Costello: I know you’re not a Luddite when it comes to technology in medicine, yet you are concerned that technology often overrides spending time focused on the patient.
Verghese: Do we think we can deliver good patient care by spending all of our time in front of a computer screen, hours and hours and hours away from the patient? All of this perverse clicking we do: It’s estimated we click about 4,000 times a day. A great percentage of that has to do with billing. But I’m an eternal optimist. And I am also sensing that we have a different breed of students today. They are incredibly motivated.
I have great hopes that today’s students will be the ones to set it all straight. I think they’re in medicine for all the right reasons. I think they are more altruistic than ever before. I also think they have the knowledge and skills to solve this present dilemma we’re in. I am not against technology by any means. But the reams of data that are in the computer and that we understand very well, a symphony of facts and theories, mean nothing if the patient only registers that people rarely come by. We are dealing with humans, not data points.
Costello: Why do you think it’s important for young physicians to understand the lineage of medicine?

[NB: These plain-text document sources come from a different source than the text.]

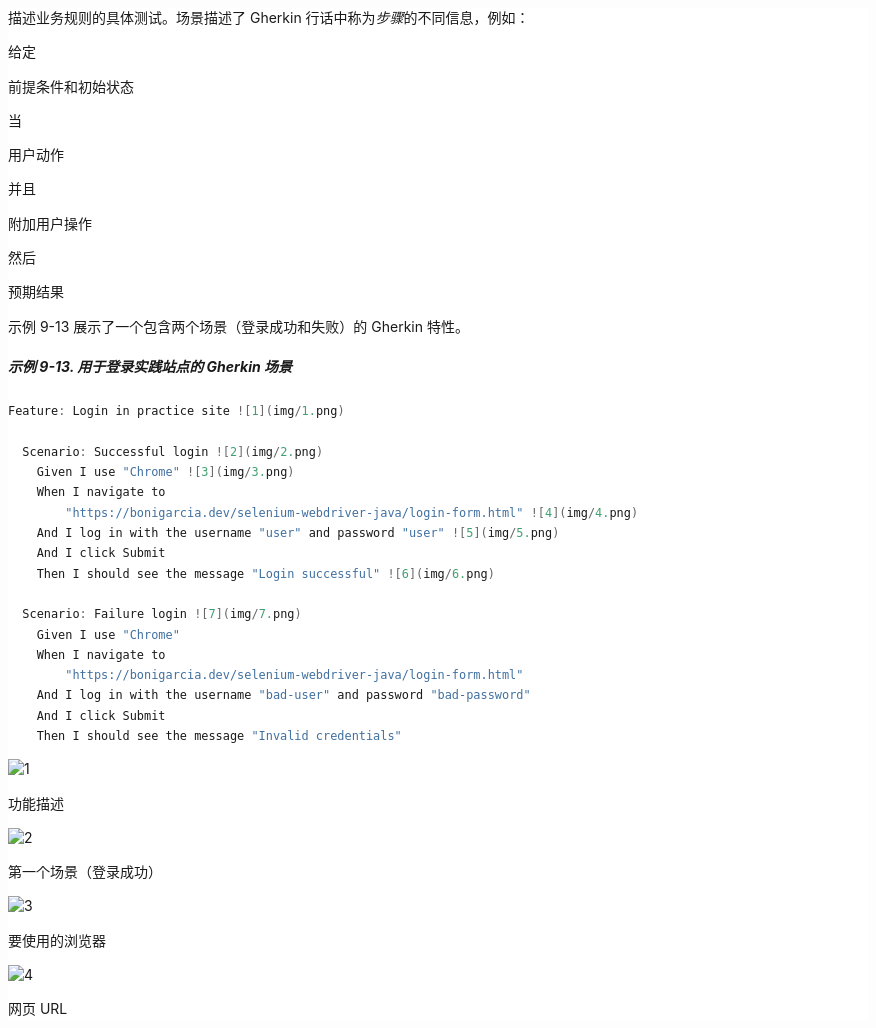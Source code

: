 描述业务规则的具体测试。场景描述了 Gherkin 行话中称为*步骤*的不同信息，例如：

给定

前提条件和初始状态

当

用户动作

并且

附加用户操作

然后

预期结果

示例 9-13 展示了一个包含两个场景（登录成功和失败）的 Gherkin 特性。

##### 示例 9-13\. 用于登录实践站点的 Gherkin 场景

```java
Feature: Login in practice site ![1](img/1.png)

  Scenario: Successful login ![2](img/2.png)
    Given I use "Chrome" ![3](img/3.png)
    When I navigate to
        "https://bonigarcia.dev/selenium-webdriver-java/login-form.html" ![4](img/4.png)
    And I log in with the username "user" and password "user" ![5](img/5.png)
    And I click Submit
    Then I should see the message "Login successful" ![6](img/6.png)

  Scenario: Failure login ![7](img/7.png)
    Given I use "Chrome"
    When I navigate to
        "https://bonigarcia.dev/selenium-webdriver-java/login-form.html"
    And I log in with the username "bad-user" and password "bad-password"
    And I click Submit
    Then I should see the message "Invalid credentials"
```

![1](img/#co_third_party_integrations_CO14-1)

功能描述

![2](img/#co_third_party_integrations_CO14-2)

第一个场景（登录成功）

![3](img/#co_third_party_integrations_CO14-3)

要使用的浏览器

![4](img/#co_third_party_integrations_CO14-4)

网页 URL
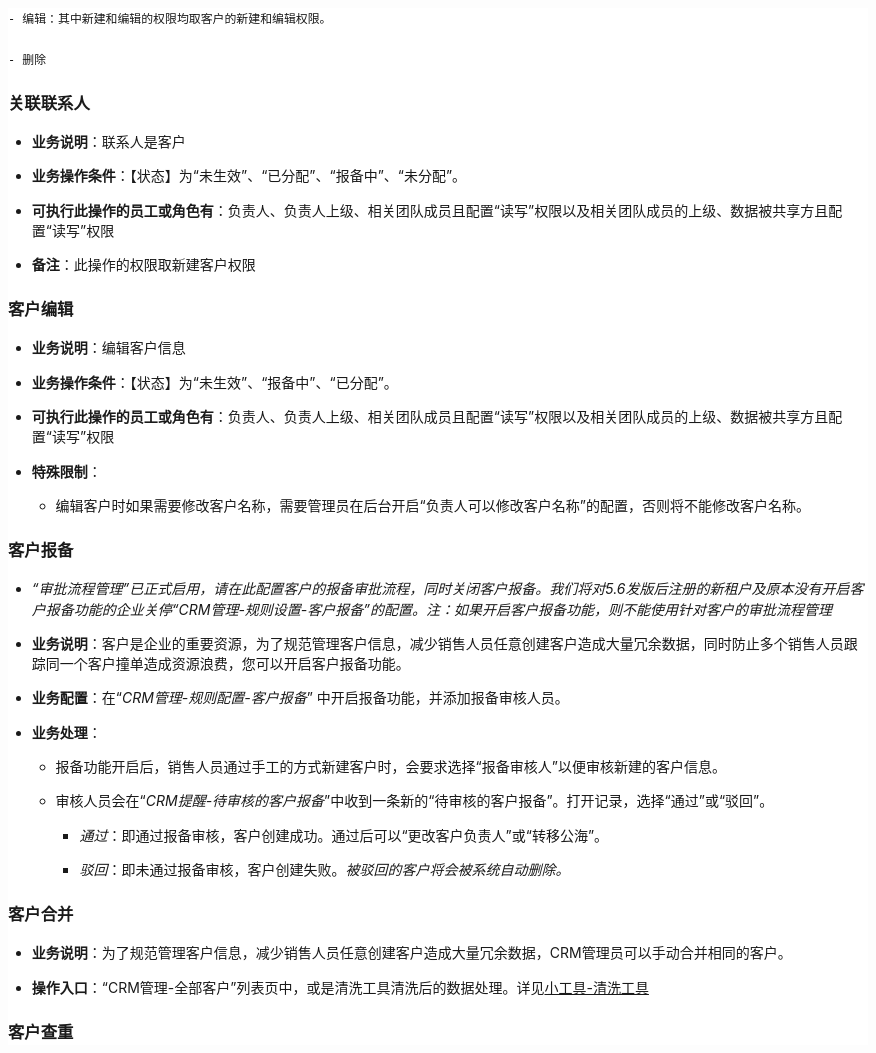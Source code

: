     - 编辑：其中新建和编辑的权限均取客户的新建和编辑权限。

    - 删除




### 关联联系人

- **业务说明**：联系人是客户

- **业务操作条件**：【状态】为“未生效”、“已分配”、“报备中”、“未分配”。

- **可执行此操作的员工或角色有**：负责人、负责人上级、相关团队成员且配置“读写”权限以及相关团队成员的上级、数据被共享方且配置“读写”权限

- **备注**：此操作的权限取新建客户权限




### 客户编辑

- **业务说明**：编辑客户信息

- **业务操作条件**：【状态】为“未生效”、“报备中”、“已分配”。

- **可执行此操作的员工或角色有**：负责人、负责人上级、相关团队成员且配置“读写”权限以及相关团队成员的上级、数据被共享方且配置“读写”权限

- **特殊限制**：

    - 编辑客户时如果需要修改客户名称，需要管理员在后台开启“负责人可以修改客户名称”的配置，否则将不能修改客户名称。 





### 客户报备 

- *“审批流程管理”已正式启用，请在此配置客户的报备审批流程，同时关闭客户报备。我们将对5.6发版后注册的新租户及原本没有开启客户报备功能的企业关停“CRM管理-规则设置-客户报备”的配置。注：如果开启客户报备功能，则不能使用针对客户的审批流程管理*

- **业务说明**：客户是企业的重要资源，为了规范管理客户信息，减少销售人员任意创建客户造成大量冗余数据，同时防止多个销售人员跟踪同一个客户撞单造成资源浪费，您可以开启客户报备功能。

- **业务配置**：在“*CRM管理-规则配置-客户报备*” 中开启报备功能，并添加报备审核人员。 

- **业务处理**：

    - 报备功能开启后，销售人员通过手工的方式新建客户时，会要求选择“报备审核人”以便审核新建的客户信息。

    - 审核人员会在“*CRM提醒-待审核的客户报备*”中收到一条新的“待审核的客户报备”。打开记录，选择“通过”或“驳回”。

        - *通过*：即通过报备审核，客户创建成功。通过后可以“更改客户负责人”或“转移公海”。

        - *驳回*：即未通过报备审核，客户创建失败。*被驳回的客户将会被系统自动删除。*



### 客户合并

- **业务说明**：为了规范管理客户信息，减少销售人员任意创建客户造成大量冗余数据，CRM管理员可以手动合并相同的客户。

- **操作入口**：“CRM管理-全部客户”列表页中，或是清洗工具清洗后的数据处理。详见[小工具-清洗工具](2-8小工具.md)


### 客户查重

Verghese: It’s to help understand time. The lineage is a sense of connection. The technology isn’t timeless, the understanding of disease isn’t timeless — it changes logarithmically. But the desire of humans to serve the sick is timeless; the sense of vulnerability one feels when ill is timeless. So, in that sense, there is a lineage whose function is constant, and that is “to love the sick, each and every one of them as if our bodies were at stake,” to quote Galen.
I think to understand that lineage — and you can go back to Hippocrates, Galen, Paracelsus and Harvey, and in America go to Osler, and at Stanford to Shumway, Kaplan — the sense of sacredness emerges when you realize that you are the latest iteration of a long, long tradition. It makes the everyday, the humdrum bearable to know that. It does for me.
Costello: What have you taken away from your patients as you’ve watched them face significant illnesses?
Verghese: Early on in my career I had a hemophiliac patient who had the misfortune to contract HIV from the blood products he got for hemophilia. I got to know him well. Toward the end of his life he remained incredibly stoic and brave, dealing with one HIV-related crisis after another. When I asked him how he coped, he shared with me that as a young boy he often would wake up in the middle of the night and feel a joint swelling up and know that he was starting to bleed in that joint. He knew what lay ahead for him and his parents if he were to wake them — that they would have to go to the hospital and get a Factor 8 infusion. He also knew his parents were working two jobs, driving an old car, mostly because of all his medical needs. He knew how they needed their sleep. So instead of disturbing them and despite his pain, he would wait a few hours till dawn so they could get a full night’s sleep. Next to his bed was a little record player and he would play the hymn Joy Comes in the Morning.
You know, sometimes I think our illusion in medicine is that we fix things forever. We don’t make people immortal. If we’re lucky we get to minimize the impact of disease, sometimes reverse it. To me, it’s all about hope. It’s the desire to hang in there, to just keep it going. There’s a saintliness I saw in so many of my patients. There’s a certain attitude and powerful lessons for the rest of us. What a privilege.